(Items listed in a dataset)
- Opening Delimiter -

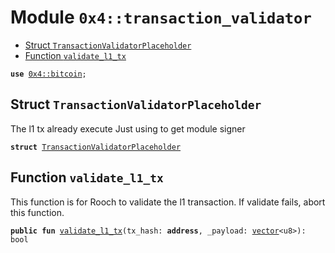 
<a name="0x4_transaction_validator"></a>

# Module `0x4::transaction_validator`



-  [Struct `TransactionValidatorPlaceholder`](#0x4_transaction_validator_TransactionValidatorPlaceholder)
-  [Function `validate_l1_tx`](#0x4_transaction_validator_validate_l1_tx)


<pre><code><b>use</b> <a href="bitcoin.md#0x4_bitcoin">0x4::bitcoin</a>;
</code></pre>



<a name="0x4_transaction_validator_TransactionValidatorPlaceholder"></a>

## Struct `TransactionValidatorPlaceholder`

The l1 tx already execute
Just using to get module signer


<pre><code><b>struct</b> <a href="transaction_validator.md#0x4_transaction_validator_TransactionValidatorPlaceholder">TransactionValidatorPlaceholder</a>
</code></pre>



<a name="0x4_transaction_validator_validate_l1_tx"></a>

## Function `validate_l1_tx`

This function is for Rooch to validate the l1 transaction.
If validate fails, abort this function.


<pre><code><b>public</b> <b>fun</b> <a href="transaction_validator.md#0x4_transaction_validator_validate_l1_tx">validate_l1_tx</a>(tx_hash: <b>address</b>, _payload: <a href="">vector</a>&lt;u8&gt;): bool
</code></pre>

- Closing Delimiter -
- Opening Delimiter -

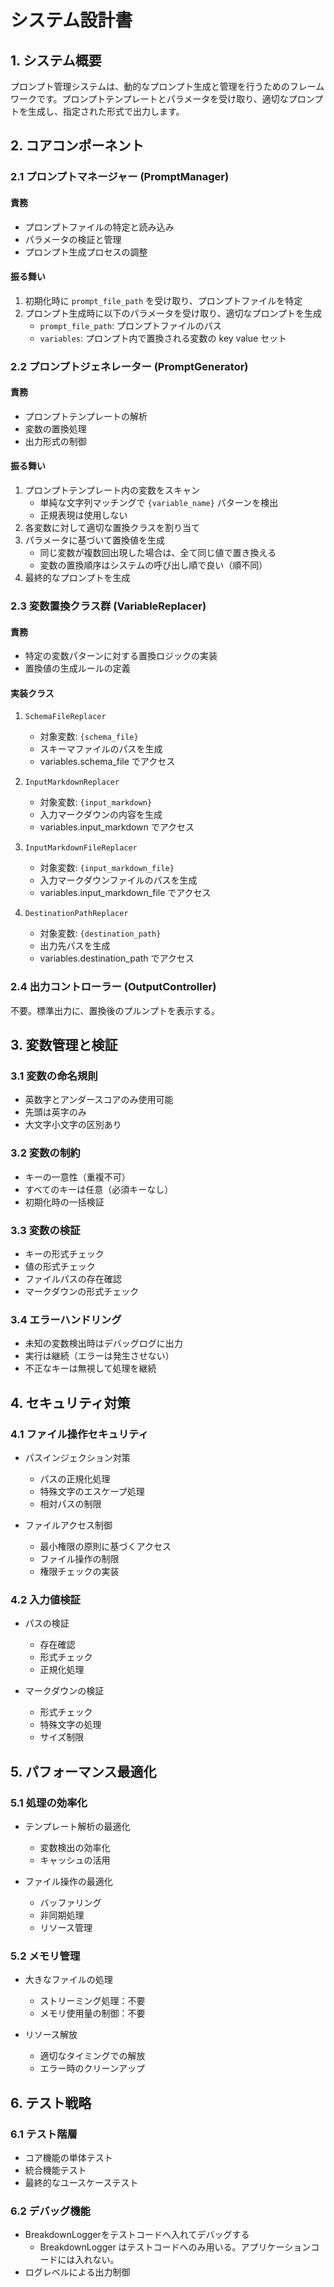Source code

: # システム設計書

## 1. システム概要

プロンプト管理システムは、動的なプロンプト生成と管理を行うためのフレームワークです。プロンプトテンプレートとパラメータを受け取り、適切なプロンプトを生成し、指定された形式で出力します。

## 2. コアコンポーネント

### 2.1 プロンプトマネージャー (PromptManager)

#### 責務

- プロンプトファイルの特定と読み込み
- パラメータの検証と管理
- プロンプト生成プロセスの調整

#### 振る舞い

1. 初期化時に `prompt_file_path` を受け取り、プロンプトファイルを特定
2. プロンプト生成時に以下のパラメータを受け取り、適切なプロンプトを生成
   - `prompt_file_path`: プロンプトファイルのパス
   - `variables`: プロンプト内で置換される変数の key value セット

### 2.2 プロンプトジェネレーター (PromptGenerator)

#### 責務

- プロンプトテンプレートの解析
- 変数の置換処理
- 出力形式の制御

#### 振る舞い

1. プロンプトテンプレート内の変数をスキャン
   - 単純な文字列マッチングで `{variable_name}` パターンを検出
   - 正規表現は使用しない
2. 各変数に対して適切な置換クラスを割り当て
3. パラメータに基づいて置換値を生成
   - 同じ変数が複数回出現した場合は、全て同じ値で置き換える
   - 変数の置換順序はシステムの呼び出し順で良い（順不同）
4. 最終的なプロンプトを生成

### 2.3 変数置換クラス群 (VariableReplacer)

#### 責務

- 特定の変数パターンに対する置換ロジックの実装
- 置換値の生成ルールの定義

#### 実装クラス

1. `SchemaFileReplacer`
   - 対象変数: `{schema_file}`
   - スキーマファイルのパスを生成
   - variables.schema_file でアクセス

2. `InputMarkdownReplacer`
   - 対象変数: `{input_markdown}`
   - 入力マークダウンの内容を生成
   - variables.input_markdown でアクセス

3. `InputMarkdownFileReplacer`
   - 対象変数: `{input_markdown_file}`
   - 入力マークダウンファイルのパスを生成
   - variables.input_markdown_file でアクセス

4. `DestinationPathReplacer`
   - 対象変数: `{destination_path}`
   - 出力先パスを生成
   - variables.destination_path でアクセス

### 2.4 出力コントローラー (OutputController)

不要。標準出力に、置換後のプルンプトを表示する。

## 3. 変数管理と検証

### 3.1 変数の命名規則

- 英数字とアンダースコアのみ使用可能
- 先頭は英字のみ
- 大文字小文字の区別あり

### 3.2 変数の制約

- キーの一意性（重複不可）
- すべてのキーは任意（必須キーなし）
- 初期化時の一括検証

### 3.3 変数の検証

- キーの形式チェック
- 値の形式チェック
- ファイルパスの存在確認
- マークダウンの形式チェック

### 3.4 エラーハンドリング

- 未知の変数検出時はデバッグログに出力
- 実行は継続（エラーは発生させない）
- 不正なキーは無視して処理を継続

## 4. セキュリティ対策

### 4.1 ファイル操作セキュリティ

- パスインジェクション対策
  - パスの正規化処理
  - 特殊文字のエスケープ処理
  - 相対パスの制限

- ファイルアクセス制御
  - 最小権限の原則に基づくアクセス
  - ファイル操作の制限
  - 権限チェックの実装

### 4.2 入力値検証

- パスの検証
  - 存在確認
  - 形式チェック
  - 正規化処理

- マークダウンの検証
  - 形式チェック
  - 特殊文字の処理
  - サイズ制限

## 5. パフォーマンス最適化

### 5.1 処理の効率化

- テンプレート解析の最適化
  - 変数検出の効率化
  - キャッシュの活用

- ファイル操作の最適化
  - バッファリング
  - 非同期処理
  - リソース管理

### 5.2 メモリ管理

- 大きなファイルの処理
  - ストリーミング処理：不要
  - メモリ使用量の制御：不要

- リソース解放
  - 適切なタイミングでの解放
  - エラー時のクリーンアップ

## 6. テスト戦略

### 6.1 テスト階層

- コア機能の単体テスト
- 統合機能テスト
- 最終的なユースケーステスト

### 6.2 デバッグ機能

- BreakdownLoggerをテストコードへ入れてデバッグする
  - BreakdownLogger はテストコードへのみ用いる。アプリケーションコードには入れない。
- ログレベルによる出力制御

- Closing Delimiter -
- Opening Delimiter -

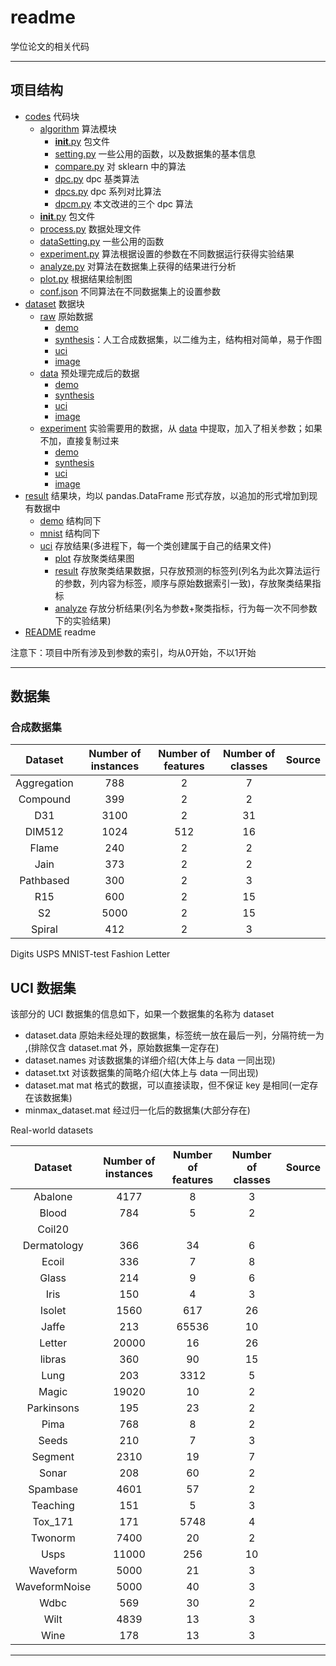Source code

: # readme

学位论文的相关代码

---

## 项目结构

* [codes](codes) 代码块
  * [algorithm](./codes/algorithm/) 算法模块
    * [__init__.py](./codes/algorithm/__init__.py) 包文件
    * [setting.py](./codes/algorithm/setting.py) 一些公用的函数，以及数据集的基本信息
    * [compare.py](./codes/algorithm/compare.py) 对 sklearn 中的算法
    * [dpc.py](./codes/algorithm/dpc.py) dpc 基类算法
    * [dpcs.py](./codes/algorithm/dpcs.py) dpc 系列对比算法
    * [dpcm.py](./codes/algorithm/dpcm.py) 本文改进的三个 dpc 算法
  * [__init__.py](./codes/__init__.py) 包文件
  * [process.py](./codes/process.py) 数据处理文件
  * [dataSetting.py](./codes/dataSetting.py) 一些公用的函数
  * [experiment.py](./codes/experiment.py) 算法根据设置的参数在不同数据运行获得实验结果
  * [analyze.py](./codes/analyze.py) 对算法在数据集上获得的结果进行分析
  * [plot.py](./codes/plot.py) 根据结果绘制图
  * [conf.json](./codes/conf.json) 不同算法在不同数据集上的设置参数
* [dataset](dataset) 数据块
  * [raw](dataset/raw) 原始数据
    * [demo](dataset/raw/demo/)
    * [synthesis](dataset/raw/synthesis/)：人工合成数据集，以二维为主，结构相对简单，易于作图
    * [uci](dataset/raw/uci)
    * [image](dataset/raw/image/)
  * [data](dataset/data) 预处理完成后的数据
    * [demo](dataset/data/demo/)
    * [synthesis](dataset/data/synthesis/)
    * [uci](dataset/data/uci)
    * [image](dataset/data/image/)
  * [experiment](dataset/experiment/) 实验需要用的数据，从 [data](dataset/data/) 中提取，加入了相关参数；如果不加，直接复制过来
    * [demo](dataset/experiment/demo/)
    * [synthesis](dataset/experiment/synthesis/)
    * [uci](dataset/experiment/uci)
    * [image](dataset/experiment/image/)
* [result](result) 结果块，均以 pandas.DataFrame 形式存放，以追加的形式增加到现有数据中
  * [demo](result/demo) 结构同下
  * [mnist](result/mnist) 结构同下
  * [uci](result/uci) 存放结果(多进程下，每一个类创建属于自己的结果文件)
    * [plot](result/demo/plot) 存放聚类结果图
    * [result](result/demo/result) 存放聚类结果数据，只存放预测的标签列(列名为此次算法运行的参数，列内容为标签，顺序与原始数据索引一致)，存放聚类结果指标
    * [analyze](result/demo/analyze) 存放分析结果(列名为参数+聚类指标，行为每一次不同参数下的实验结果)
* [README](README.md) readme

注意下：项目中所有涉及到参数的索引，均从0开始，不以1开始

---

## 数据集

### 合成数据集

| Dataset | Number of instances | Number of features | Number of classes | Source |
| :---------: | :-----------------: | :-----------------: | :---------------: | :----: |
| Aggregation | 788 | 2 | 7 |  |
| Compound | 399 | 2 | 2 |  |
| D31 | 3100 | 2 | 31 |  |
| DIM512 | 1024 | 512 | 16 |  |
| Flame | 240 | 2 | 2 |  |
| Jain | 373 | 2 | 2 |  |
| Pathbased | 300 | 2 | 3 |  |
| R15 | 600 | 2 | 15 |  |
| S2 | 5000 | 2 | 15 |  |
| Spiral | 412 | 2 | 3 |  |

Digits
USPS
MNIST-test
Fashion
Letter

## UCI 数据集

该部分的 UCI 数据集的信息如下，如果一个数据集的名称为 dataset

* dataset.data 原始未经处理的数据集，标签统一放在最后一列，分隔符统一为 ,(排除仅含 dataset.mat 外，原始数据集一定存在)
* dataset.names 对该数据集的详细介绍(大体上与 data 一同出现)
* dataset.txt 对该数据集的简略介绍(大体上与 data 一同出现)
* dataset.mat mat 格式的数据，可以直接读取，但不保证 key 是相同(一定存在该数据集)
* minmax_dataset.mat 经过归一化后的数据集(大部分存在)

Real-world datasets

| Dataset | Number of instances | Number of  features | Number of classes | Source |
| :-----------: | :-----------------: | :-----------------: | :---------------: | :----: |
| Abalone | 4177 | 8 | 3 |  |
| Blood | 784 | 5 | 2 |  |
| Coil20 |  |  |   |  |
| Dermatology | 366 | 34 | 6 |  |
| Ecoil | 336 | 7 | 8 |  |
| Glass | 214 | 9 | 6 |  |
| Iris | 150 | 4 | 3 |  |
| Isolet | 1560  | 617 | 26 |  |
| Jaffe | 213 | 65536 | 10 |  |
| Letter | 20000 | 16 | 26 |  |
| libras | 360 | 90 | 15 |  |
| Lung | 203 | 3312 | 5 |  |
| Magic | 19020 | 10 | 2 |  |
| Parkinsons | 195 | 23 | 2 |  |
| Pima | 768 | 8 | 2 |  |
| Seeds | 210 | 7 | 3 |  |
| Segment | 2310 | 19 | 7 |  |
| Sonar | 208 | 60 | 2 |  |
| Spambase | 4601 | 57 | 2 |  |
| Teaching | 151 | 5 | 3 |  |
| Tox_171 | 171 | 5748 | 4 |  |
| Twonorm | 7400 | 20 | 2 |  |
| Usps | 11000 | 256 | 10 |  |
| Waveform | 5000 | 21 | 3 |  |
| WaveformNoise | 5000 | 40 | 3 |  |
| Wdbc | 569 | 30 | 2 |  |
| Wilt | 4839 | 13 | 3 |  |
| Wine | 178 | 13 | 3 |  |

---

- Closing Delimiter -

Of the entries listed above, reproduce only the lines starting at the line containing "- 入力マークダウンの内容を生成" and ending at the line containing "- variables.destination_path でアクセス". Include both, exactly as they stand.

• [Result of the exercise]:
   - 入力マークダウンの内容を生成
   - variables.input_markdown でアクセス

3. `InputMarkdownFileReplacer`
   - 対象変数: `{input_markdown_file}`
   - 入力マークダウンファイルのパスを生成
   - variables.input_markdown_file でアクセス

4. `DestinationPathReplacer`
   - 対象変数: `{destination_path}`
   - 出力先パスを生成
   - variables.destination_path でアクセス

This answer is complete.